--- INPUT MATERIAL ---

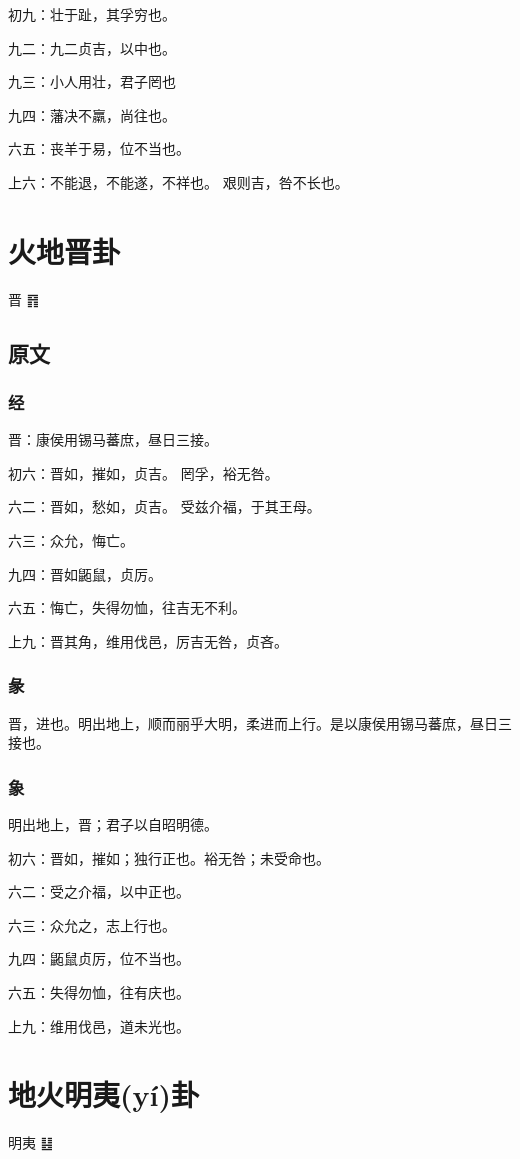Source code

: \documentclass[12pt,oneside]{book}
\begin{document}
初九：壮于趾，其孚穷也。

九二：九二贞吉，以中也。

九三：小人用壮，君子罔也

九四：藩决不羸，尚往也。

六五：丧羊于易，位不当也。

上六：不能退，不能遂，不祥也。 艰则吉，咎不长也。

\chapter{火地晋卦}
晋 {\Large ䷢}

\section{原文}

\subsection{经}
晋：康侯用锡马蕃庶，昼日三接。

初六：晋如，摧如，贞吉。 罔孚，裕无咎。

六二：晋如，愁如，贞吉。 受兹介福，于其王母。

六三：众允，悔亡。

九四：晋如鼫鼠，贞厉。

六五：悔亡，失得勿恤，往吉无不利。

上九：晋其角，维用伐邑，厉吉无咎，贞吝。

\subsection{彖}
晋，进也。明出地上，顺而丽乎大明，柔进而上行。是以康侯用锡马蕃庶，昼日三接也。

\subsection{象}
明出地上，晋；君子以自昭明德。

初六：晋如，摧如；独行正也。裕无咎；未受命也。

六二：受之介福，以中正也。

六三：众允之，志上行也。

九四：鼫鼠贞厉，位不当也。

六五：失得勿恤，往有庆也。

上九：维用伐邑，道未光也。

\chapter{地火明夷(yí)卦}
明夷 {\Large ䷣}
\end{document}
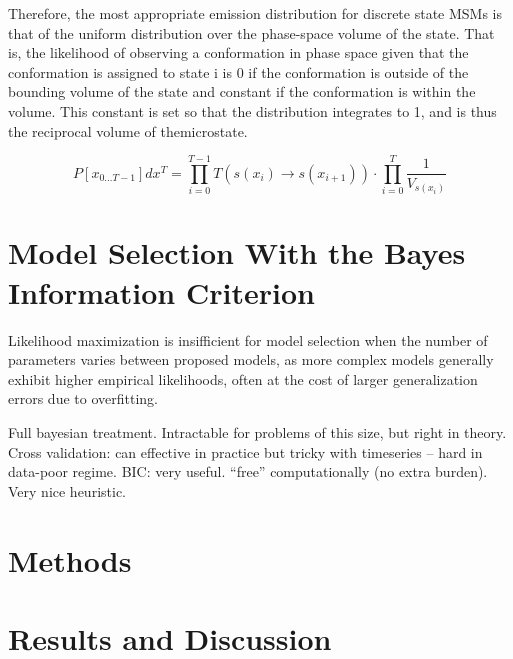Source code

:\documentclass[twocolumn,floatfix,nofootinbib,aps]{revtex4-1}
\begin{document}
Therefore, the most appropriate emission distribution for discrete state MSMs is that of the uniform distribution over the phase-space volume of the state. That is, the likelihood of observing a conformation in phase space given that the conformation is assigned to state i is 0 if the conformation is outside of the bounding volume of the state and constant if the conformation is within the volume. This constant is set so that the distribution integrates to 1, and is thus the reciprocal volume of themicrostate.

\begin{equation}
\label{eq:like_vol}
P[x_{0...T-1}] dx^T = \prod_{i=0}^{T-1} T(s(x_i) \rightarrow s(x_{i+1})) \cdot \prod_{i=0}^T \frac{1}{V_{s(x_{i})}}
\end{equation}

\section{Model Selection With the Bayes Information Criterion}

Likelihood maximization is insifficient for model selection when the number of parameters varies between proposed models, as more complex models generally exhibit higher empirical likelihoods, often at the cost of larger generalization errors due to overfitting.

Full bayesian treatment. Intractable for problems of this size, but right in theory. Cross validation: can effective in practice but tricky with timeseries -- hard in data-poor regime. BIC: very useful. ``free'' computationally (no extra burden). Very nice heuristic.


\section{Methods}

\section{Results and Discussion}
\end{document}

---
--- INPUT MATERIAL ---

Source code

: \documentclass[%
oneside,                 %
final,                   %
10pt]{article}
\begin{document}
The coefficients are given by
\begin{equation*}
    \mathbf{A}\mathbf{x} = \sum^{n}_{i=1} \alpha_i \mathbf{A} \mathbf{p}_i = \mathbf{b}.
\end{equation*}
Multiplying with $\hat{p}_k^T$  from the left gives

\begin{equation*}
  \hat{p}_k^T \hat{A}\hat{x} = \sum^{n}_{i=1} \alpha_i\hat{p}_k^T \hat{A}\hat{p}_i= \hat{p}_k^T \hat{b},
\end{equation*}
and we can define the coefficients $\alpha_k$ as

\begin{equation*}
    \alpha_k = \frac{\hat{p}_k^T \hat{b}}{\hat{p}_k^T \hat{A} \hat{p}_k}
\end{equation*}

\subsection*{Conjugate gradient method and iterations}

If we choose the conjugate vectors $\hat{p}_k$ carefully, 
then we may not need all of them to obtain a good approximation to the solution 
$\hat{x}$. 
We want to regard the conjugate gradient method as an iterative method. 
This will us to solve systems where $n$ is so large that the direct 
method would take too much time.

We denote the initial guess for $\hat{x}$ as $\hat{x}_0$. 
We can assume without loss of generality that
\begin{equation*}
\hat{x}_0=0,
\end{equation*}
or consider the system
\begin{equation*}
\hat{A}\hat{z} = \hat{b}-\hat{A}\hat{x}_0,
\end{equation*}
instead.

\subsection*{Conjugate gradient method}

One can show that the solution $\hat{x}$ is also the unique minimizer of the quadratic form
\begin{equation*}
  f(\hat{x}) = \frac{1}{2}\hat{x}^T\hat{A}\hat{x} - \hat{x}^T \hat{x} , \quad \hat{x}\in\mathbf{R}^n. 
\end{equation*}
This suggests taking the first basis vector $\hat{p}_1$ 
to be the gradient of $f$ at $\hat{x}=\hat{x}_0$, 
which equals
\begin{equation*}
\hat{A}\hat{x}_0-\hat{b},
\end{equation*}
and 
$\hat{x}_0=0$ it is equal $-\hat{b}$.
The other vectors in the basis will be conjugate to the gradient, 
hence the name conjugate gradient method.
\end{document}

---

A single number is needed: the count of lines in the records that contain "basis".

[REPLY]: 2